Sekretarz generalny NATO Jens Stoltenberg ostrzegł, że Rosjanie i separatyści wzmacniają swoje siły na wschodzie Ukrainy, co umożliwi im "przeprowadzenie nowych ataków" w krótkim czasie.
- W minionych tygodniach i miesiącach obserwowaliśmy bezustanne wsparcie Rosji udzielane separatystom, w postaci ciężkiego uzbrojenia, artylerii, zaawansowanych systemów broni przeciwlotniczej, szkoleń, ale także ludzi - mówił Stoltenberg.
Aktywność na granicy
Podkreślił, że aktywność rosyjska jest wzmocniona zarówno "na granicy między Rosją a Ukrainą, jak i na wschodzie Ukrainy wraz z regularnym napływem sprzętu, czołgów, artylerii i amunicji".

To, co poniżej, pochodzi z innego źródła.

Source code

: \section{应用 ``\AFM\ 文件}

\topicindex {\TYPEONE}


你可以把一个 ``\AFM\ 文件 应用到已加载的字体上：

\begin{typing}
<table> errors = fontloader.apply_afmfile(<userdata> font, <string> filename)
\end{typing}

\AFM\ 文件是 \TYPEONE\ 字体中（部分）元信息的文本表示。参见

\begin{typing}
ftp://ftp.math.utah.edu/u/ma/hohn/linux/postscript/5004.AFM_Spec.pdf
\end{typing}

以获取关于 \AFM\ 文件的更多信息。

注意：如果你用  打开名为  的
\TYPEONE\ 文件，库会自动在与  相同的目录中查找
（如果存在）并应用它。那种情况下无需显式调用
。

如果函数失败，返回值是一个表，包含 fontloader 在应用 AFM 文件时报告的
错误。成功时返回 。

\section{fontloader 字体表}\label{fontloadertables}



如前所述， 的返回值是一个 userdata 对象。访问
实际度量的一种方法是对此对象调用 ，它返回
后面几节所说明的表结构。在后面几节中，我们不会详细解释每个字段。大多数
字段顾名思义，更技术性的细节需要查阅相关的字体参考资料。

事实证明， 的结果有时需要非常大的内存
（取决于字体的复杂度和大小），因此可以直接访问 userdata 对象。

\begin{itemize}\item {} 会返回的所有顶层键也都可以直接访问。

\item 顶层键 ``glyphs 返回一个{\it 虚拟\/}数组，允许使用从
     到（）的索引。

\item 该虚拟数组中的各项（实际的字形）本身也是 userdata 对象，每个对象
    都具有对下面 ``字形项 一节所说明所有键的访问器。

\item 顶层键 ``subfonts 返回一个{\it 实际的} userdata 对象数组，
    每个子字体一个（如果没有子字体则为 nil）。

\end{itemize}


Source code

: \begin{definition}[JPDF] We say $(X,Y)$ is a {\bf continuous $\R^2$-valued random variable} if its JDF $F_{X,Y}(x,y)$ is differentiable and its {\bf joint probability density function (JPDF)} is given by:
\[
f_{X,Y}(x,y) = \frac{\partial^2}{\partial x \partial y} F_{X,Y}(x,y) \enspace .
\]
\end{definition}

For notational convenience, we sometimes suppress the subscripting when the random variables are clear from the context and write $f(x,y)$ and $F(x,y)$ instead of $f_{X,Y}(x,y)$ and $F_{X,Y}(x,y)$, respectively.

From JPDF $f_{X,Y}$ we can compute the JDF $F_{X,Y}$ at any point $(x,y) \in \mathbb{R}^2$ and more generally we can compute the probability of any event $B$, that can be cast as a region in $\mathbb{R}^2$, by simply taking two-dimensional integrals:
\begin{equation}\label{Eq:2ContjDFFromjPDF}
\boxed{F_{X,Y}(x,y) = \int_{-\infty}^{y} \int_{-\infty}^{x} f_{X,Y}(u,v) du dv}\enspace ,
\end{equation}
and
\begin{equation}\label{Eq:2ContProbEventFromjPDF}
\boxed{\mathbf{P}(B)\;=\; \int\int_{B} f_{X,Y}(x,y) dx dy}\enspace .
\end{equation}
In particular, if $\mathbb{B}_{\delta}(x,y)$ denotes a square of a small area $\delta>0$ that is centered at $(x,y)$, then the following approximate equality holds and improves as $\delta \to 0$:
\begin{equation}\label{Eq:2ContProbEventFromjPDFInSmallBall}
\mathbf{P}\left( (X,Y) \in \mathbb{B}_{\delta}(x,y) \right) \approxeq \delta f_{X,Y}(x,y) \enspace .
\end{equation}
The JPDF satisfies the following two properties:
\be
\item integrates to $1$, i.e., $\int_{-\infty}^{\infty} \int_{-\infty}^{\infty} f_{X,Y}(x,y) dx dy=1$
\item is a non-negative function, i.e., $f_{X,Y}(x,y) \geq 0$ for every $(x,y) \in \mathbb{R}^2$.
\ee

- Oczywiście nikt nie może powiedzieć, jakie (separatyści) mają intencje - dodał.
- Apelujemy do Rosji o wycofanie wsparcia dla separatystów, stanowiącego naruszenie porozumień z Mińska, podpisanych w lutym i przewidujących zawieszenie broni - zaznaczył szef NATO. Wezwał także Rosję do "respektowania granicy" i "wykorzystania swojego wpływu na separatystów, aby skłonić ich do przestrzegania porozumień mińskich".
Kolejna sekwencja działań
Amerykański minister obrony Ashton Carter w ubiegłym tygodniu twierdził, że separatyści, którzy okupują Donieck i Ługańsk, "przygotowują się na kolejną sekwencję działań militarnych sprzecznych z porozumieniami z Mińska".
Mimo formalnie obowiązującego rozejmu na wschodzie Ukrainy nadal sporadycznie dochodzi tam do działań zbrojnych. Od kwietnia 2014 roku zginęło tam ponad 6,2 tys. ludzi.